Give only the number of lines in the records that include the string "MAKEITFLIPP".

[Exercise inputs]
□ □ □ □ □ □ □

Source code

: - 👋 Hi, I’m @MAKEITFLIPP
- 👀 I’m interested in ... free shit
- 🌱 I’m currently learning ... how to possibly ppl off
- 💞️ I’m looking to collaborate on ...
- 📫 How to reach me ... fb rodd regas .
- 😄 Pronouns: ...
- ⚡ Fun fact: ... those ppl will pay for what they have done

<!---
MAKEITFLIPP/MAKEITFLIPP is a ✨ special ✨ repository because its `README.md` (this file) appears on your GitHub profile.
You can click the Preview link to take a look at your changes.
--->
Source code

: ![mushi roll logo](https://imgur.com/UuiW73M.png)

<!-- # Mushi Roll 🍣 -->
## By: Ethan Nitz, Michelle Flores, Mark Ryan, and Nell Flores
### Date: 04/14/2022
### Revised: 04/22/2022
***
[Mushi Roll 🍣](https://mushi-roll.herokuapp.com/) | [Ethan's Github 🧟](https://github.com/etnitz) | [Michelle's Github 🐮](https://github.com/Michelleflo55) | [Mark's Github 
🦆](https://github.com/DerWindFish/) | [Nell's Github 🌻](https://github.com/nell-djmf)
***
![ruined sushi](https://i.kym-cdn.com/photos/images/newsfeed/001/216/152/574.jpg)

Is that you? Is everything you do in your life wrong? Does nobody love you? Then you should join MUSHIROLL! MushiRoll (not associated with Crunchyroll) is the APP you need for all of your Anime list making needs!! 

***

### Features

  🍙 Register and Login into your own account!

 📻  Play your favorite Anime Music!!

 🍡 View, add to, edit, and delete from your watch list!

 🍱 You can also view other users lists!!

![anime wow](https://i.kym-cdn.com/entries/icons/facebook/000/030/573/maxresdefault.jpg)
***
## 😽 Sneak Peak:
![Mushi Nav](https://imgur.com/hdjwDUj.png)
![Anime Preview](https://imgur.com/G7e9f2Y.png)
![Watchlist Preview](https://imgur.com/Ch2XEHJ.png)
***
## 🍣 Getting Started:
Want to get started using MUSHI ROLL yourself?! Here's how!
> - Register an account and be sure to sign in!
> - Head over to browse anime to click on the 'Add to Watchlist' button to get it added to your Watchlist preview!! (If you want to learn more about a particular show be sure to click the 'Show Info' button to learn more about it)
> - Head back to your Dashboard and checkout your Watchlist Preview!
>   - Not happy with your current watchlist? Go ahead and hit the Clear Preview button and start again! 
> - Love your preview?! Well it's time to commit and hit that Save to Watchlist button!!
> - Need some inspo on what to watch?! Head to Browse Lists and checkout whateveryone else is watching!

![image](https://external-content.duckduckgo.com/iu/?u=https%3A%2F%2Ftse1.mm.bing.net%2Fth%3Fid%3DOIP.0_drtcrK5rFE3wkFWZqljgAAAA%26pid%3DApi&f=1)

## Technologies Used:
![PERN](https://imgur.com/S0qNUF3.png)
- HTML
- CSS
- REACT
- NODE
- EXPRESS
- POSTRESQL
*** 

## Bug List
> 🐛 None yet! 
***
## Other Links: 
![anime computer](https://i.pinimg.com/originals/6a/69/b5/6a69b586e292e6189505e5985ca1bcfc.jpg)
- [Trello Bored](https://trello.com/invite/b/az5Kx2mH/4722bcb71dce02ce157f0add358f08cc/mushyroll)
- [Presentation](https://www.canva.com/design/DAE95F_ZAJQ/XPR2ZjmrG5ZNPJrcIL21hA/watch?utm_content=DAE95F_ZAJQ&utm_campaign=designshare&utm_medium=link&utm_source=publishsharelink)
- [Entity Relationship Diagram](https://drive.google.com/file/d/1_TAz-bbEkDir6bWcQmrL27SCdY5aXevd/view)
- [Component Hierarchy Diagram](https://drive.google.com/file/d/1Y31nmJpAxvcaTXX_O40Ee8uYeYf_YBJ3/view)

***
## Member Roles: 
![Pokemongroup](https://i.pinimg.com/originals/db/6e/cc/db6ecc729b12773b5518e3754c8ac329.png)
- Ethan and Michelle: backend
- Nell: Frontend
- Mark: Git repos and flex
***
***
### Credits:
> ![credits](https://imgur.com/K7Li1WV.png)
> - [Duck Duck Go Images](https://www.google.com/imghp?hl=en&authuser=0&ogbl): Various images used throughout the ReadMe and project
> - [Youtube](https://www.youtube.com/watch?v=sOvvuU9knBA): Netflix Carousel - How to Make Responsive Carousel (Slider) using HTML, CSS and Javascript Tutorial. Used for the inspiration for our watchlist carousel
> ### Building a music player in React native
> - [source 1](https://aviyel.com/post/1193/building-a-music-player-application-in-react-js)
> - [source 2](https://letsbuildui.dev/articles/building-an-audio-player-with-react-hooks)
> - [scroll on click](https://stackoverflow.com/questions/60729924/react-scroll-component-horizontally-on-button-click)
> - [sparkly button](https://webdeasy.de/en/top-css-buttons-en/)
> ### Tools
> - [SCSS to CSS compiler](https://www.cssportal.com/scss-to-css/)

□ □ □ □ □ □ □

[Exercise output]
2